Robotique et matériel

Aisprid lève 10 millions d’euros pour automatiser l’effeuillage des tomates

La start-up malouine Aisprid annonce une levée de fonds de 10 millions d’euros pour industrialiser son robot d’effeuillage des plants de tomates. Déjà déployée dans des serres françaises, sa machine vise à répondre au manque de main-d’œuvre pour une opération répétitive, précise et importante dans la conduite des cultures.

Robot autonome d’effeuillage d’Aisprid au travail entre deux rangs de plants de tomates sous serre
Illustration : Actu.ai

L’automatisation agricole ne se joue pas uniquement au moment de la récolte. Dans les serres de tomates, l’effeuillage est une opération discrète mais très concrète, qui consiste à retirer certaines feuilles pour accompagner la conduite des plants. C’est sur cette tâche répétitive et minutieuse que se concentre Aisprid, une start-up installée à Saint-Malo. Le 21 janvier 2025, elle a annoncé avoir réuni 10 millions d’euros pour passer à l’échelle.

Ce financement en série A doit permettre à l’entreprise bretonne d’augmenter ses capacités de production et de préparer une nouvelle génération de robots. Son pari est ciblé : au lieu de chercher immédiatement à automatiser toutes les étapes de la culture sous serre, Aisprid s’attaque à un geste précis, chronophage et difficile à pourvoir en main-d’œuvre.
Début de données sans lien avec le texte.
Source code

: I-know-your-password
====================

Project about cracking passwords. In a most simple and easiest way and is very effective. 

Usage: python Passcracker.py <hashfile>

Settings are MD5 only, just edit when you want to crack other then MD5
Une série A de 10 millions d’euros pour changer d’échelle

Le tour de table de 10 millions d’euros est mené par Innovacom. Bpifrance y participe par l’intermédiaire de son fonds French Tech Seed, aux côtés des investisseurs historiques et de business angels d’Aisprid. La somme succède à une première levée de 4,6 millions d’euros, réalisée en juin 2021.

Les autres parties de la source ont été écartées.